Naquele momento entendi o que significa ter um torrão natal, no qual se nasceu
e no qual se ensaiou os primeiros passos e para o qual se pode retornar quando
a saudade apertar.
Longe, para sempre,
do restante dos familiares e dos amigos, a dor da saudade comprimia o peito e
cortava a alma. Chorar silenciosamente, no travesseiro ou no canto da cabana,
era a única expressão secretamente permitida. Só restava trabalhar duro, para esquecer
a saudade e construir do nada uma nova pátria. Trocaram as imensas planícies
pelo mato e pelos morros. A neve e o frio de 30 - 40 graus negativos pelo calor
sufocante do verão.
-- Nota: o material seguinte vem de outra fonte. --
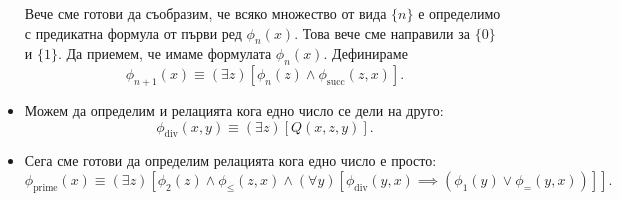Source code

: \begin{example}
\begin{itemize}
    Вече сме готови да съобразим, че всяко множество от вида $\{n\}$
    е определимо с предикатна формула от първи ред $\phi_n(x)$.
    Това вече сме направили за $\{0\}$ и $\{1\}$.
    Да приемем, че имаме формулата $\phi_n(x)$. Дефинираме
    \[\phi_{n+1}(x) \equiv (\exists z)[\phi_n(z) \land \phi_{\text{succ}}(z,x)].\]
  \item
    Можем да определим и релацията кога едно число се дели на друго:
    \[\phi_{\text{div}}(x,y) \equiv (\exists z)[Q(x,z,y)].\]
  \item
    Сега сме готови да определим релацията кога едно число е просто:
    \[\phi_{\text{prime}}(x) \equiv (\exists z)[\phi_2(z) \land \phi_{\leq}(z,x) \land (\forall y)[\phi_{\text{div}}(y,x) \implies (\phi_1(y) \lor
    \phi_{=}(y,x))]].\]
  \end{itemize}
\end{example}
As casas aconchegantes pelas cabanas cobertas de taquara e
de folhas de palmeiras, tendo por assoalho o chão batido e por companhia os
mosquitos, as aranhas e as formigas. Porém, satisfeitos! por estarem livres! E
sobreviveram! Não tenho conhecimento que algum deles tivesse enveredado pelo
caminho do crime e da contravenção penal, graças ao seu caráter e aos seus
princípios éticos e morais. Com suor e espírito comunitário, construíram casas,
em mutirão fizeram roças, construíram igrejas e escolas. -- Eu tinha de 9 para
10 anos e frequentava a Escola Evangélica Divino Mestre em Iraí. O Pastor de
então, Manfredo Hasenack, hoje aposentado e morando em São Leopoldo, incumbiu
os alunos para empreenderam uma campanha em favor da Obra Gustavo Adolfo. Eu
cheguei na residência de um destes teuto-russos e ofereci a campanha. O chefe
da família não mostrou muito interesse; eu fiquei sabendo mais tarde que ele
havia economizado os seus trocados para comprar uma carroça nova. Sua esposa,
porém, uma senhora muito ativa e bem quista, disse: "Nós vamos colaborar,
sim, pois, a igreja e a escola a gente sempre deve ajudar. A escola educa e a
igreja mostra o caminho".
Pela fé em Deus, eles
suportaram as adversidades, contribuindo por onde passaram econômica, política,
religiosa e socialmente, legando aos seus descendentes um futuro melhor.